Inovasi seringkali terkonsentrasi di wilayah geografis tertentu atau disebut “kluster kreatif”. Saat ini, orang mungkin akan menggambarkan Silicon Valley di AS sebagai wilayah metropolitan yang menghasilkan banyak sekali penemuan.
Namun Silicon Valley bukanlah klaster kreatif pertama dari jenisnya, seperti yang ditulis oleh dua ekonom Michel Serafinelli dan Guido Tabellini dalam kolom portal “VOX” yang diterbitkan oleh Pusat Penelitian Ekonomi dan Kebijakan beroperasi, tulis.
Antara abad ke-11 dan ke-19, Eropa adalah salah satu pelopor modernitas yang inovatif dengan banyak kota yang dinamis dan kreatif. Selalu ada wilayah metropolitan yang menjadi tempat lahirnya sejumlah besar talenta kreatif, yang penemuannya mempunyai pengaruh jangka panjang terhadap dunia.
Kota yang, khususnya pada awal abad ini, mewakili semacam “Lembah Silikon abad ke-19” dalam bidang biologi, kedokteran dan psikologi, adalah ibu kota Austria, Wina. Pada era yang dikenal sebagai “Modernisme Wina”, tokoh-tokoh besar berkarya di bidangnya, seperti psikoanalis Sigmund Freud, filsuf Karl Popper, ahli hukum Hans Kelsen, dan pelukis Gustav Klimt.
Masalah dengan pusat-pusat kreatif ini: Begitu cepat dan tidak terduga, mereka menghilang lagi.
Inilah bagaimana Silicon Valley di dunia tercipta
Ekonom Serafinelli dan Tabellini, yang di Universitas Bocconi dan Universitas Toronto melakukan penelitian dan dalam analisis mereka mencoba memahami bagaimana kelompok-kelompok tersebut muncul – dan bagaimana mereka runtuh lagi. Alih-alih menggunakan statistik paten, mereka menggunakan kepadatan selebriti artistik dan ilmiah sebagai indikator kreativitas di suatu tempat.
Untuk melakukan hal ini, mereka memasukkan tempat lahir dan tanggal lahir peneliti dan seniman terkenal antara abad ke-11 dan ke-19, bersama dengan data kota, ke dalam database. Kesimpulan para ekonom: Tempat lahir orang-orang kreatif seringkali berdekatan secara geografis dan sering ditemukan di dekat kota-kota besar. Akibatnya, pengetahuan yang terkonsentrasi menyatu hampir sejak lahir. Para ekonom juga menemukan bahwa tidak ada “konsentrasi” suatu disiplin ilmu tertentu di kota-kota, namun para genius menguasai banyak bidang.
Kreativitas dan kecerdikan di perkotaan juga bertahan dalam jangka waktu yang lebih lama, sehingga membentuk kelompok kreatif yang terus berkembang.
Silicon Valley berikutnya tidak akan menciptakan kekayaan
Penelitian tersebut juga menunjukkan bahwa pengelompokan kreatif tidak dipengaruhi oleh faktor kekayaan.

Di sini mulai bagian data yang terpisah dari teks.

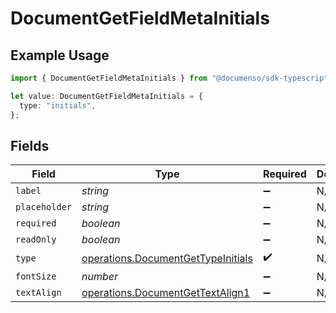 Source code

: # DocumentGetFieldMetaInitials

## Example Usage

```typescript
import { DocumentGetFieldMetaInitials } from "@documenso/sdk-typescript/models/operations";

let value: DocumentGetFieldMetaInitials = {
  type: "initials",
};
```

## Fields

| Field                                                                                    | Type                                                                                     | Required                                                                                 | Description                                                                              |
| ---------------------------------------------------------------------------------------- | ---------------------------------------------------------------------------------------- | ---------------------------------------------------------------------------------------- | ---------------------------------------------------------------------------------------- |
| `label`                                                                                  | *string*                                                                                 | :heavy_minus_sign:                                                                       | N/A                                                                                      |
| `placeholder`                                                                            | *string*                                                                                 | :heavy_minus_sign:                                                                       | N/A                                                                                      |
| `required`                                                                               | *boolean*                                                                                | :heavy_minus_sign:                                                                       | N/A                                                                                      |
| `readOnly`                                                                               | *boolean*                                                                                | :heavy_minus_sign:                                                                       | N/A                                                                                      |
| `type`                                                                                   | [operations.DocumentGetTypeInitials](../../models/operations/documentgettypeinitials.md) | :heavy_check_mark:                                                                       | N/A                                                                                      |
| `fontSize`                                                                               | *number*                                                                                 | :heavy_minus_sign:                                                                       | N/A                                                                                      |
| `textAlign`                                                                              | [operations.DocumentGetTextAlign1](../../models/operations/documentgettextalign1.md)     | :heavy_minus_sign:                                                                       | N/A                                                                                      | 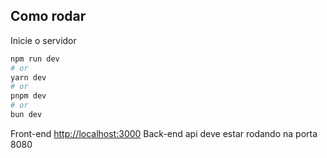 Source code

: 
## Como rodar

Inicie o servidor

```bash
npm run dev
# or
yarn dev
# or
pnpm dev
# or
bun dev
```

Front-end [http://localhost:3000](http://localhost:3000) 
Back-end api deve estar rodando na porta 8080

Sebaliknya, kondisi politik dan administratif memainkan peran utama. Kota-kota yang menjadi kotamadya menikmati otonomi dan melindungi kebebasan pribadi. Kebebasan ini menjadikan kota-kota sebagai tujuan wisata yang menarik, sehingga melipatgandakan masuknya orang-orang terkenal.
Misalnya, pada awal abad ini Wina adalah kota imigran dari negara multietnis Austria, dengan populasi hampir 50 juta jiwa, berbondong-bondong ke ibu kota. Ini juga menciptakan komunitas lokal.

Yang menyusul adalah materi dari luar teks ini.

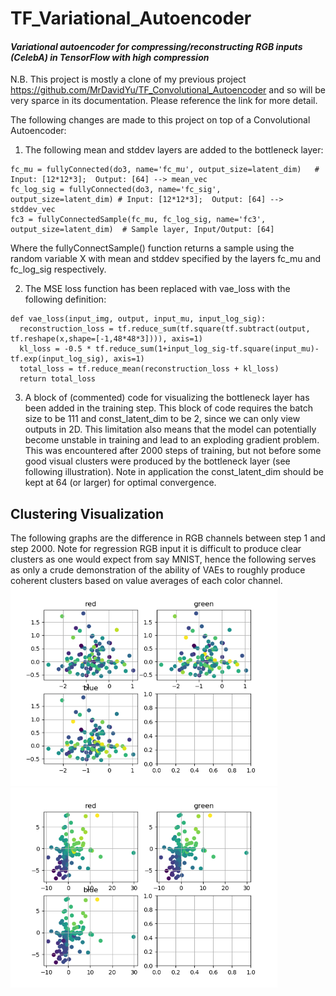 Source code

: # TF_Variational_Autoencoder
#### _Variational autoencoder for compressing/reconstructing RGB inputs (CelebA) in TensorFlow with high compression_

N.B. This project is mostly a clone of my previous project https://github.com/MrDavidYu/TF_Convolutional_Autoencoder and so will be very sparce in its documentation. Please reference the link for more detail.

The following changes are made to this project on top of a Convolutional Autoencoder:
1. The following mean and stddev layers are added to the bottleneck layer:
```
fc_mu = fullyConnected(do3, name='fc_mu', output_size=latent_dim)   # Input: [12*12*3];  Output: [64] --> mean_vec
fc_log_sig = fullyConnected(do3, name='fc_sig', output_size=latent_dim) # Input: [12*12*3];  Output: [64] --> stddev_vec
fc3 = fullyConnectedSample(fc_mu, fc_log_sig, name='fc3', output_size=latent_dim)  # Sample layer, Input/Output: [64]
```
Where the fullyConnectSample() function returns a sample using the random variable X with mean and stddev specified by the layers fc_mu and fc_log_sig respectively.

2. The MSE loss function has been replaced with vae_loss with the following definition:
```
def vae_loss(input_img, output, input_mu, input_log_sig):
  reconstruction_loss = tf.reduce_sum(tf.square(tf.subtract(output, tf.reshape(x,shape=[-1,48*48*3]))), axis=1)
  kl_loss = -0.5 * tf.reduce_sum(1+input_log_sig-tf.square(input_mu)-tf.exp(input_log_sig), axis=1)
  total_loss = tf.reduce_mean(reconstruction_loss + kl_loss)
  return total_loss
```
3. A block of (commented) code for visualizing the bottleneck layer has been added in the training step. This block of code requires the batch size to be 111 and const_latent_dim to be 2, since we can only view outputs in 2D. This limitation also means that the model can potentially become unstable in training and lead to an exploding gradient problem. This was encountered after 2000 steps of training, but not before some good visual clusters were produced by the bottleneck layer (see following illustration). Note in application the const_latent_dim should be kept at 64 (or larger) for optimal convergence.

## Clustering Visualization
The following graphs are the difference in RGB channels between step 1 and step 2000. Note for regression RGB input it is difficult to produce clear clusters as one would expect from say MNIST, hence the following serves as only a crude demonstration of the ability of VAEs to roughly produce coherent clusters based on value averages of each color channel.
<img src="https://github.com/MrDavidYu/TF_Variational_Autoencoder/blob/master/sample_output/scatter_1.png" height="320" />
<img src="https://github.com/MrDavidYu/TF_Variational_Autoencoder/blob/master/sample_output/scatter_2000.png" height="320" />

Baca juga: Ini Alasan Bill Gates, Steve Wozniak, dan Petinggi Silicon Valley Lainnya Begitu Takut pada Trump
Budaya lokal berubah secara permanen dan insentif kreatif baru pun muncul. Kota-kota bebas seperti Wina juga menarik orang-orang berbakat yang ingin menghindari sensor dan penganiayaan. Kesimpulan para ekonom adalah bahwa lembaga yang terbuka dan demokratis mendorong inovasi dan kreativitas.
Dan tepat ketika budaya terbuka ini menghilang, semangat Silicon Valley menghilang dari Wina – lebih tepatnya dengan Perang Dunia Pertama dan berkembangnya anti-Semitisme.